PhD defense: Swathi Kausika
Regulated proteolysis of Arabidopsis ARGONAUTE1
Supervision
Peter Brodersen, Associate Professor, University of Copenhagen
Exam Committee
Jeppe Vinther, Associate Professor, University of Copenhagen
Daniel Hofius, Professor, Department of Plant Biology, Sveriges lantbruksuniversitet
Sébastien Pfeffer, Research Director, Institut de Biologie Moléculaire et Cellulaire du CNRS
Abstract
Argonaute (AGO) proteins are key effectors of RNA Induced Silencing Complex (RISC) that mediates RNA interference or gene silencing. AGO binds small RNA and uses base pairing to small RNA to bring about repression of specific, complementary target RNA by cleavage or translational repression. These are large multi domain proteins found in both eukaryotes and prokaryotes. They constitute four domains namely N, PAZ, MID and PIWI domain and have assigned key functions. The PAZ and MID domains bind small RNA 3´ and 5´ends while the PIWI domain harbors the slicer activity. This study focuses on the function of poorly characterized N domain. Arabidopsis thaliana AGO1 is a peripheral membrane protein and membrane association is important for function. Previous studies in the model plant showed that mutation in the N domain resulted in alleviated levels of AGO1 at the membrane. Therefore, we hypothesized that the N domain could play a role in the recruitment of AGO1 to the membranes. In this study we use N domain as a bait in yeast two-hybrid screen to identify interactors. We found a diverse list of candidates that preferentially bound to AGO1 and some of the candidates lost interaction with the N domain mutant supporting its role in membrane recruitment. Further investigations into interactors led us to discover that some of them could act as potential binding partners or signaling receptors for AGO1 and regulate its stability.
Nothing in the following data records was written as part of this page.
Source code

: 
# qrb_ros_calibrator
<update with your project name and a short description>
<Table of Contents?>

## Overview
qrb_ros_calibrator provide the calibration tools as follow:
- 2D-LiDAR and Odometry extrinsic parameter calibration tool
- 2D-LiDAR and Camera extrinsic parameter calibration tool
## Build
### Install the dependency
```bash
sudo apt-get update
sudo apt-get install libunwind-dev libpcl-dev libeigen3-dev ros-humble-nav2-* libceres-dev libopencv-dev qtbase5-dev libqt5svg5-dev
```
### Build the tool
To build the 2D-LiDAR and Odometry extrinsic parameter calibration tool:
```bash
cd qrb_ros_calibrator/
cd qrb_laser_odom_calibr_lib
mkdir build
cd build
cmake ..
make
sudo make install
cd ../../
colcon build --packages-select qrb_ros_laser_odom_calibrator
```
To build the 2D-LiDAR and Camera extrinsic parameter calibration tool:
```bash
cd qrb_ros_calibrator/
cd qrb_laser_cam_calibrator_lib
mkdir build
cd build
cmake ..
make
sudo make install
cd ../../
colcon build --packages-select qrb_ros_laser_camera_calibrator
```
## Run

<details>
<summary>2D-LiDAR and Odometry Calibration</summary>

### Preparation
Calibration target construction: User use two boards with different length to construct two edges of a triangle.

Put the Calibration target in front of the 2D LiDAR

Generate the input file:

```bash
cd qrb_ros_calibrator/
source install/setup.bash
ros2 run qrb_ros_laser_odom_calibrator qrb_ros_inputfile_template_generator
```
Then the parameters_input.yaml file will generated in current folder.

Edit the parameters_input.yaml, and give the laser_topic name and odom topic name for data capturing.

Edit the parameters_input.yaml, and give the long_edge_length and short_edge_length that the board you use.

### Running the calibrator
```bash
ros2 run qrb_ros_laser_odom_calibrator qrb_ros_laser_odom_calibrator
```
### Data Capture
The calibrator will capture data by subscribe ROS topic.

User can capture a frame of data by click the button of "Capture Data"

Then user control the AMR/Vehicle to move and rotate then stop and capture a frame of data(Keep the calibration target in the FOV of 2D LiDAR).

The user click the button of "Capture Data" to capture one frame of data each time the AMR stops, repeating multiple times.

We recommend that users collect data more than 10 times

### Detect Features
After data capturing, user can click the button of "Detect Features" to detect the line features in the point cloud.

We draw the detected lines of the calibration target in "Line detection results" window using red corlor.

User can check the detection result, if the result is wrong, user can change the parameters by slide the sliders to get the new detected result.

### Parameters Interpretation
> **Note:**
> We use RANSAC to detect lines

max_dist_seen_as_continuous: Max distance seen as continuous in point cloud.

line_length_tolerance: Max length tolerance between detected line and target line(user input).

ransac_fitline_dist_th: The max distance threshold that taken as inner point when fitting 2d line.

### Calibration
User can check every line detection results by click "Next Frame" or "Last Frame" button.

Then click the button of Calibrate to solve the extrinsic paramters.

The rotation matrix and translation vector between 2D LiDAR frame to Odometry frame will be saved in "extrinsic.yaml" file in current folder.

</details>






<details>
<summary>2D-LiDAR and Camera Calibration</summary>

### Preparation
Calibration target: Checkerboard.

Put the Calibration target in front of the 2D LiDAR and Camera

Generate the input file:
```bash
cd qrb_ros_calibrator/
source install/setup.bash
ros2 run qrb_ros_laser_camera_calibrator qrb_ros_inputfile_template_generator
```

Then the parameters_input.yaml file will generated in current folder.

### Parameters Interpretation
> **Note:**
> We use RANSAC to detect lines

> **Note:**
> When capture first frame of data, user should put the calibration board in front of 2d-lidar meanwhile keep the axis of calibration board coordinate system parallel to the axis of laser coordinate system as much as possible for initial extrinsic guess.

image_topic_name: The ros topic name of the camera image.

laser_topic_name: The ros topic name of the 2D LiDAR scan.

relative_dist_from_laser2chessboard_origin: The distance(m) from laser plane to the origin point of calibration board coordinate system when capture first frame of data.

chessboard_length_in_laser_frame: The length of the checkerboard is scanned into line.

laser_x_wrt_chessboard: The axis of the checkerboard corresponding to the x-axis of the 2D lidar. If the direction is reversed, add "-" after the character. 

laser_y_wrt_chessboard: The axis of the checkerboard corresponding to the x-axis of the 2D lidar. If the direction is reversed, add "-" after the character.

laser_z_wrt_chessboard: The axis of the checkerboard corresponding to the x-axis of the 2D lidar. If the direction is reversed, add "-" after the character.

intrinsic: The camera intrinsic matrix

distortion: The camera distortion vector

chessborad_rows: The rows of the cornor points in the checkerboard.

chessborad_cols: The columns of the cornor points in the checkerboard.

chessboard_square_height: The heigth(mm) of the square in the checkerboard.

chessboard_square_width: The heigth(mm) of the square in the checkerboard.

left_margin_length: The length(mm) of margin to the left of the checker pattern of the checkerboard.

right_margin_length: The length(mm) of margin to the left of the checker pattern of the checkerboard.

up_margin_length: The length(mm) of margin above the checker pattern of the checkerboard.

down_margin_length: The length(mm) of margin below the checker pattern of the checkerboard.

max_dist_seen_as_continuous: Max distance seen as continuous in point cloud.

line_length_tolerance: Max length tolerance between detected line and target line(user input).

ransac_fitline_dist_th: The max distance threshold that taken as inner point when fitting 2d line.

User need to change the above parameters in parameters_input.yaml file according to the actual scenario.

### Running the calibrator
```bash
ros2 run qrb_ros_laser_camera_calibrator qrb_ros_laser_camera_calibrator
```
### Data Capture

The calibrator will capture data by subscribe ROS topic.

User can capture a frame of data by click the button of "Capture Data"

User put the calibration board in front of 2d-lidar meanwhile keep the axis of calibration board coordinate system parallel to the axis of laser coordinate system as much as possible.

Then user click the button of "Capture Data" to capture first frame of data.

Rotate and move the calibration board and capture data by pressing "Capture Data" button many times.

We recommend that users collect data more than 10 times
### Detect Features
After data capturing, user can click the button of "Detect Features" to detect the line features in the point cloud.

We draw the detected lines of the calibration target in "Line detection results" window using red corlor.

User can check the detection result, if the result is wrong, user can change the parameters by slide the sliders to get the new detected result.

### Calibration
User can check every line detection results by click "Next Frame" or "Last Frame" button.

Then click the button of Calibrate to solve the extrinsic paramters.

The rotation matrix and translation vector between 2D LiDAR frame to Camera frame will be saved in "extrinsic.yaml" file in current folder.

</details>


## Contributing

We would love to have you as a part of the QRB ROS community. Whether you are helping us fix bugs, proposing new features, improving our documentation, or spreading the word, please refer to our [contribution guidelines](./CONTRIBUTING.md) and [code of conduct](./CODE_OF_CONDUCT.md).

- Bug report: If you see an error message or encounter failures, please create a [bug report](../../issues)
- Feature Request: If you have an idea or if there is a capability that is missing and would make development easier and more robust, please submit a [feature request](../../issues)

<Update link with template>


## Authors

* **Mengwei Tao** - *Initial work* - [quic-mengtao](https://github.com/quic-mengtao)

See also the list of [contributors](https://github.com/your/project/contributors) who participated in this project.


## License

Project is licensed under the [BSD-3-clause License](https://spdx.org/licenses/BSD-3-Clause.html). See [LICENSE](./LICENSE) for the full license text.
In particular, we concentrate on three proteins namely ATI2, AUF1 and AUF3. We demonstrate that Atg8-interacting protein ATI2 binds directly to AGO1 and acts as a cargo receptor for selective degradation of AGO1 via autophagy. In the second study involving auxin-upregulated F-box proteins AUF1 and AUF3 we provide evidence for auxin mediated turnover of AGO1. Lastly, the versatile list of positive interactors illustrates that N domain is a functional binding platform essential for AGO1 regulation.